- _What you should do_
Would you please output, word for word, the span of the listing below that opens on the line containing "### Android" and closes on the line containing "0. Click <img"? Include both ends and nothing more.

>>>>

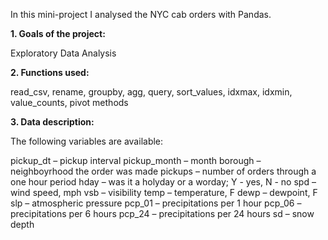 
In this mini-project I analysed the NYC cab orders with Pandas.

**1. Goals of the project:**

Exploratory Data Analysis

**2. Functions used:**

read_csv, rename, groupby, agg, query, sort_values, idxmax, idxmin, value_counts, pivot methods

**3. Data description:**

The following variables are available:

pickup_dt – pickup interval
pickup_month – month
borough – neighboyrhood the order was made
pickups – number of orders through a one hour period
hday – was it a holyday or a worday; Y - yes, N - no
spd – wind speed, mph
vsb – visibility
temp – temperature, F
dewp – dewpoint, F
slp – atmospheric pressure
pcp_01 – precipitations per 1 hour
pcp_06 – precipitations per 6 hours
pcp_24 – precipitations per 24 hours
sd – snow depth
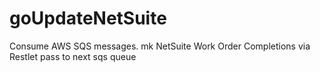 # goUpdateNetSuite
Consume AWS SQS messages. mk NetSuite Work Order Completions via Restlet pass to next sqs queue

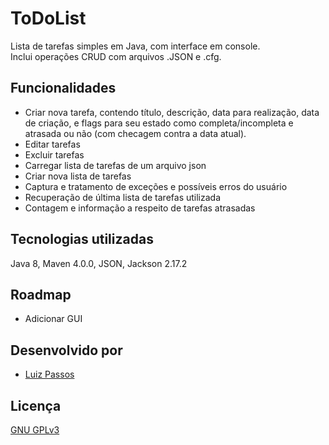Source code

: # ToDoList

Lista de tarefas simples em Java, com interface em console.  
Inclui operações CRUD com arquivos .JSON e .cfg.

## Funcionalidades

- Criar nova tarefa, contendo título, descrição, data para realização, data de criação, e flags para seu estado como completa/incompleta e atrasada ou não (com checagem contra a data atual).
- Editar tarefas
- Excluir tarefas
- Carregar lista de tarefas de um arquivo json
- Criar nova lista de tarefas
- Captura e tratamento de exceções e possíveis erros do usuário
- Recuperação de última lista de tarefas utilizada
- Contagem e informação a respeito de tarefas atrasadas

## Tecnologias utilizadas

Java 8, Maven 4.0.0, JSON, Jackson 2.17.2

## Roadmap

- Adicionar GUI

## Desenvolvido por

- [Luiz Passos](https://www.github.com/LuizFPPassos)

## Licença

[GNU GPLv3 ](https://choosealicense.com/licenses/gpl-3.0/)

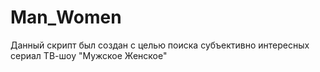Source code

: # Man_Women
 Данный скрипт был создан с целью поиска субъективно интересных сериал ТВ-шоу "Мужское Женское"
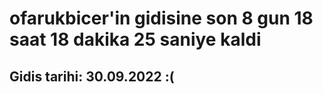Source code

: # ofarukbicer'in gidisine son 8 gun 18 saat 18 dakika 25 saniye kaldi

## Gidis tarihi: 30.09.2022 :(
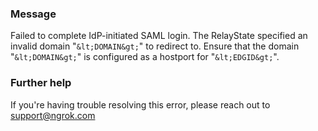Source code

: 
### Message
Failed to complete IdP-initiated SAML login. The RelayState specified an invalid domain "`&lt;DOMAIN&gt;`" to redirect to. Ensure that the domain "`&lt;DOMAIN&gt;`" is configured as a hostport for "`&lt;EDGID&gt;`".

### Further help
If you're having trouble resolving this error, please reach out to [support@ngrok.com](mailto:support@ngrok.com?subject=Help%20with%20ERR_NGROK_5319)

<<<<
>>>>

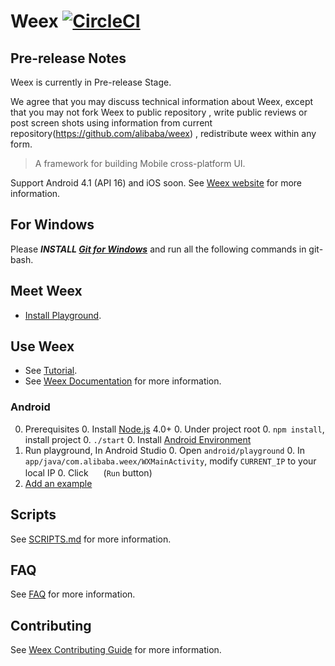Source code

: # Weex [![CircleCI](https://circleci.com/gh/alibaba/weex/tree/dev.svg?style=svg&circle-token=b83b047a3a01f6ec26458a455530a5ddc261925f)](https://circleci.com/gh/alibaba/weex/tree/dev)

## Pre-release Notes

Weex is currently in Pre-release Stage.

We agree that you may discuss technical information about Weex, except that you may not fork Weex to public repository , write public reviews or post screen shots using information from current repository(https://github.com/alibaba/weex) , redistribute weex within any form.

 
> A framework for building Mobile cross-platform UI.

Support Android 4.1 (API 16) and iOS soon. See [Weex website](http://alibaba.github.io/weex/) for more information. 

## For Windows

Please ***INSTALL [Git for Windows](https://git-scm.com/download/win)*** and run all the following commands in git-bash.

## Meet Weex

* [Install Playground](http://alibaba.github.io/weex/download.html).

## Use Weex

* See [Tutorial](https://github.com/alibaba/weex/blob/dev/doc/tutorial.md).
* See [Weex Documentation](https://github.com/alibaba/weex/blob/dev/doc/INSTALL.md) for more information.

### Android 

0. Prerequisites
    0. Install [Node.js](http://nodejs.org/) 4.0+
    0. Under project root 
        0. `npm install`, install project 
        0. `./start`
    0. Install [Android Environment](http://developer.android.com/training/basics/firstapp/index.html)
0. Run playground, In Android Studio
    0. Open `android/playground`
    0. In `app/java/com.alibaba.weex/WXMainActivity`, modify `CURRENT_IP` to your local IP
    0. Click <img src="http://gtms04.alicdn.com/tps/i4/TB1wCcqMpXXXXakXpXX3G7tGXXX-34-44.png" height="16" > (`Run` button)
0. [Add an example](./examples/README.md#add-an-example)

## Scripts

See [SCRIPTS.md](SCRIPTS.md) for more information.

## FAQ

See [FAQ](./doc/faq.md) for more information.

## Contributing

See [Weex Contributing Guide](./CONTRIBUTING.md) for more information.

<<<<

- _Solution_
### Android 

0. Prerequisites
    0. Install [Node.js](http://nodejs.org/) 4.0+
    0. Under project root 
        0. `npm install`, install project 
        0. `./start`
    0. Install [Android Environment](http://developer.android.com/training/basics/firstapp/index.html)
0. Run playground, In Android Studio
    0. Open `android/playground`
    0. In `app/java/com.alibaba.weex/WXMainActivity`, modify `CURRENT_IP` to your local IP
    0. Click <img src="http://gtms04.alicdn.com/tps/i4/TB1wCcqMpXXXXakXpXX3G7tGXXX-34-44.png" height="16" > (`Run` button)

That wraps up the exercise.